A few years later, the Muslim Brotherhood wins the Egyptian presidency. And while it is fairly predictable that many American politicians have a knee-jerk reaction against any foreign entity with the world "Muslim" in it, the Muslim Brotherhood are not "anti-Western" at all. As Tony Cartalucci in the Land Destroyer Report notes, "Despite the Brotherhood's lofty rhetoric, it has from its inception been a key proliferator of Western foreign policy. Currently, the Syrian arm of the Muslim Brotherhood has been involved heavily, leading in fact, the U.S., Israeli, Saudi, and Qatari-backed sectarian violence that has been ravaging Syria for over a year." 

In other words, the U.S. used the decline of its dictator in Egypt to, as Caralucci puts it, give Mubarak's replacement, the pro-American-foreign-policy Muslim Brotherhood, "a spin of legitimacy." The narrative of radical America-hating Islamists taking over our former loyal ally in Egypt, while no doubt imposing sharia law, is Pentagon PR meant for American consumption at home.

What almost a half of century of direct and indirect intervention into Egypt highlights is how futile this process is in acheiving peace and stability, especially coming at the cost of the liberties of the Egyptian people as well as the Americans whose paychecks are stolen from in order to fund it. Egypt's example is truly a microcosm for how counterproductive and costly U.S. intervention in the Middle East is and how it can lead to blowback, boomeranging back to us.

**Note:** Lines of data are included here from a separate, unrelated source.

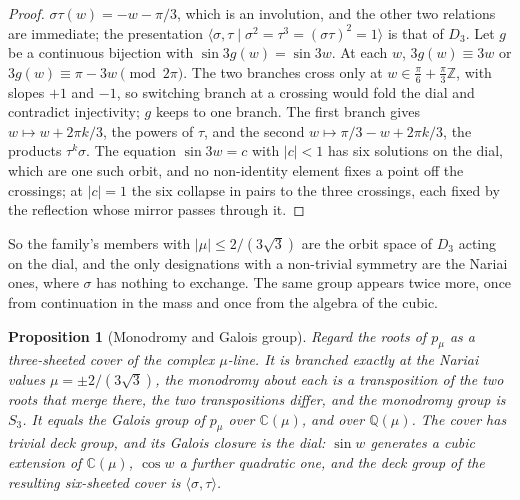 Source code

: \documentclass[11pt]{article}
\theoremstyle{plain}
\newtheorem{proposition}[theorem]{Proposition}
\theoremstyle{definition}
\theoremstyle{remark}
\begin{document}
\begin{proof}
$\sigma\tau(w)=-w-\pi/3$, which is an involution, and the other two relations are immediate; the presentation
$\langle\sigma,\tau\mid\sigma^{2}=\tau^{3}=(\sigma\tau)^{2}=1\rangle$ is that of $D_{3}$. Let $g$ be a continuous bijection with
$\sin3g(w)=\sin3w$. At each $w$, $3g(w)\equiv3w$ or $3g(w)\equiv\pi-3w\pmod{2\pi}$. The two branches cross only at
$w\in\tfrac{\pi}{6}+\tfrac{\pi}{3}\mathbb{Z}$, with slopes $+1$ and $-1$, so switching branch at a crossing would fold the
dial and contradict injectivity; $g$ keeps to one branch. The first branch gives $w\mapsto w+2\pi k/3$, the powers
of $\tau$, and the second $w\mapsto\pi/3-w+2\pi k/3$, the products $\tau^{k}\sigma$. The equation $\sin3w=c$ with
$|c|<1$ has six solutions on the dial, which are one such orbit, and no non-identity element fixes a point
off the crossings; at $|c|=1$ the six collapse in pairs to the three crossings, each fixed by the reflection
whose mirror passes through it.
\end{proof}

So the family's members with $|\mu|\le2/(3\sqrt3)$ are the orbit space of $D_{3}$ acting on the dial, and the only
designations with a non-trivial symmetry are the Nariai ones, where $\sigma$ has nothing to exchange. The same
group appears twice more, once from continuation in the mass and once from the algebra of the cubic.

\begin{proposition}[Monodromy and Galois group]\label{prop:monodromy}
Regard the roots of $p_{\mu}$ as a three-sheeted cover of the complex $\mu$-line. It is branched exactly at the
Nariai values $\mu=\pm2/(3\sqrt3)$, the monodromy about each is a transposition of the two roots that merge
there, the two transpositions differ, and the monodromy group is $S_{3}$. It equals the Galois group of $p_{\mu}$
over $\mathbb{C}(\mu)$, and over $\mathbb{Q}(\mu)$. The cover has trivial deck group, and its Galois closure is the
dial: $\sin w$ generates a cubic extension of $\mathbb{C}(\mu)$, $\cos w$ a further quadratic one, and the deck group
of the resulting six-sheeted cover is $\langle\sigma,\tau\rangle$.
\end{proposition}
\end{document}
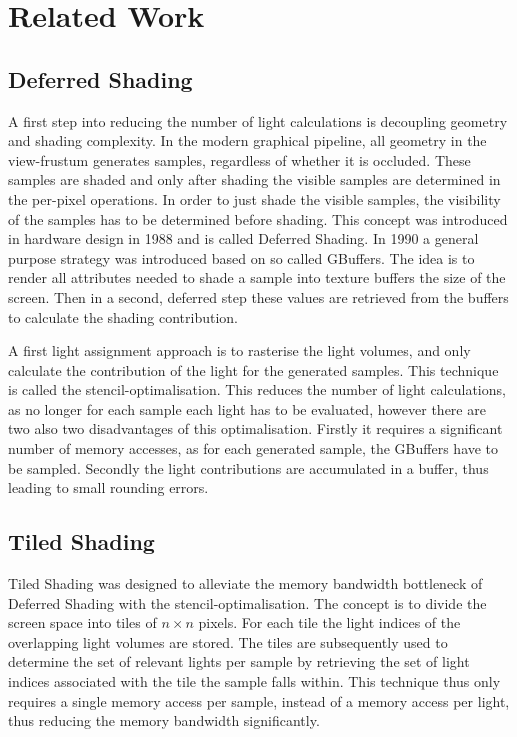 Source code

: \section{Related Work}

\subsection{Deferred Shading}

A first step into reducing the number of light calculations is decoupling
geometry and shading complexity. In the modern graphical pipeline, all geometry
in the view-frustum generates samples, regardless of whether it is occluded.
These samples are shaded and only after shading the visible samples are
determined in the per-pixel operations. In order to just shade the visible
samples, the visibility of the samples has to be determined before shading.
This concept was introduced in hardware design in 1988\cite{} and is called
Deferred Shading. In 1990 a general purpose strategy was introduced based on so
called GBuffers\cite{}. The idea is to render all attributes needed to shade a
sample into texture buffers the size of the screen. Then in a second, deferred
step these values are retrieved from the buffers to calculate the shading
contribution.

A first light assignment approach is to rasterise the light volumes, and
only calculate the contribution of the light for the generated samples.
This technique is called the stencil-optimalisation\cite{}. This reduces
the number of light calculations, as no longer for each sample each light
has to be evaluated, however there are two also two disadvantages of this
optimalisation. Firstly it requires a significant number of memory
accesses, as for each generated sample, the GBuffers have to be sampled.
Secondly the light contributions are accumulated in a buffer, thus leading
to small rounding errors.

\subsection{Tiled Shading}

Tiled Shading was designed to alleviate the memory bandwidth bottleneck of
Deferred Shading with the stencil-optimalisation. The concept is to divide
the screen space into tiles of $\mathit{n} \times \mathit{n}$ pixels. For
each tile the light indices of the overlapping light volumes are stored.
The tiles are subsequently used to determine the set of relevant lights per
sample by retrieving the set of light indices associated with the tile the
sample falls within. This technique thus only requires a single memory access
per sample, instead of a memory access per light, thus reducing the memory
bandwidth significantly.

In Iraq, Bahrain, Libya, Saudi Arabia, Yemen, Tunisia, Syria, Iran, and other Middle Eastern countries, the U.S. has used the installation of monarchs, bribes, coups, the turning of a blind eye to human rights abuses, the fomenting of uprisings, arming of rebels, taking sides in civil wars, and outright war and occupation in order to achieve its desired "national security interests." The result? An inability to negotiate and use diplomacy, populist hatred of American presence resulting in terrorism, a staggering loss of innocent life, and exploding Pentagon budgets. Just like in Egypt, "peace" earned through government intervention has been fragile and fleeting.

It's time the U.S. quits this unnecessary meddling in the internal affairs of other people's countries and relate to the Middle East, and the rest of the world, with a policy of neutrality, free trade, and enforcing the Bill of Rights here at home, leading by example to the rest of the world of what a free country looks like. After decades of swatting at hornet's nests and sponsoring police states abroad, the lessons of intervention into Egypt prove that what the U.S. needs now more than ever is a policy of humanitarian non-intervention.